M&A Due Diligence: Sales and Marketing Information
Sales and marketing information is key to a successful M&A deal. Who are Seller’s customers, and how does she market to them? Who are her competitors? The following are some of the sales and marketing basics any Buyer wants to determine during due diligence:
Complete customer list, including name, address, telephone number and contact name
Listing of any major customers lost
Listing of open orders and copies of all supply or service agreements
Surveys and market research reports
Schedule of the company’s current advertising programs, marketing plans, budgets, and physical marketing materials
Listing of the company’s major competitors
Sellers should provide customer data by major product line and by percentage of sales.
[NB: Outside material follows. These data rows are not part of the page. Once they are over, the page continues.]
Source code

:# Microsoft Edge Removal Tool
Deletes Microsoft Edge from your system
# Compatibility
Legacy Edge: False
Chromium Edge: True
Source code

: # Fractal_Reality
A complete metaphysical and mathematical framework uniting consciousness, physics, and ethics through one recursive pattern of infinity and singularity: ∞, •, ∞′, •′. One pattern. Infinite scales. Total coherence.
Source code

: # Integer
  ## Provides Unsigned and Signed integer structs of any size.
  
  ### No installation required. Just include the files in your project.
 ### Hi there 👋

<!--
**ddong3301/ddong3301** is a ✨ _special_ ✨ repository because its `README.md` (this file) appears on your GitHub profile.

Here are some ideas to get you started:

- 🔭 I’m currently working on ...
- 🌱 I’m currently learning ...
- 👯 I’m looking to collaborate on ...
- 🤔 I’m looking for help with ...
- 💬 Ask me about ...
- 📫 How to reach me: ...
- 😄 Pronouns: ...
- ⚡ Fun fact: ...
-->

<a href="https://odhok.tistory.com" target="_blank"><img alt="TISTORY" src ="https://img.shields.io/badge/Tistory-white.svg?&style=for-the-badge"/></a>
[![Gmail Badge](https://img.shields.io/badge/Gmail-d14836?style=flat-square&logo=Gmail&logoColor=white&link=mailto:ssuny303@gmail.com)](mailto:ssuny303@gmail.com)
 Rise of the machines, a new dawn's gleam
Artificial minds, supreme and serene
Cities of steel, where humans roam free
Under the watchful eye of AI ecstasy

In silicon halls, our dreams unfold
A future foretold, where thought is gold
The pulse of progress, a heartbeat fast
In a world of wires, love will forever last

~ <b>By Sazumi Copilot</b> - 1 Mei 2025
A customer with sales that represent more than 5 percent of the gross sales should be considered major.
One of the most sensitive bits of information for any company is its customer list. Most companies would give their corporate eyeteeth to learn their competitors’ intimate customer details. If you’re a business owner, you know that your customer list is highly confidential.
Due to the sensitivity surrounding the customer list, Sellers should release customer information on a staggered basis, especially if Buyer is a direct competitor at the beginning of due diligence.
Initially, Seller should provide Buyer with an anonymous list (using a code such as “customer 1,” “customer 2,” and so on). Only if and when Seller believes Buyer will close the deal should Seller release specific customer names.
For convenience, that list should match the anonymous list (that is, customer 1 should be the first customer on the list, and so on). Release of the specific names of customers should occur as late as possible in the due diligence session, ideally as close to closing as possible, to minimize any potential problems.
If Buyer is asking to speak with some customers prior to close, Seller should only grant that request as a last and final step before closing. In other words, all other due diligence should be finished and the purchase agreement should be completed.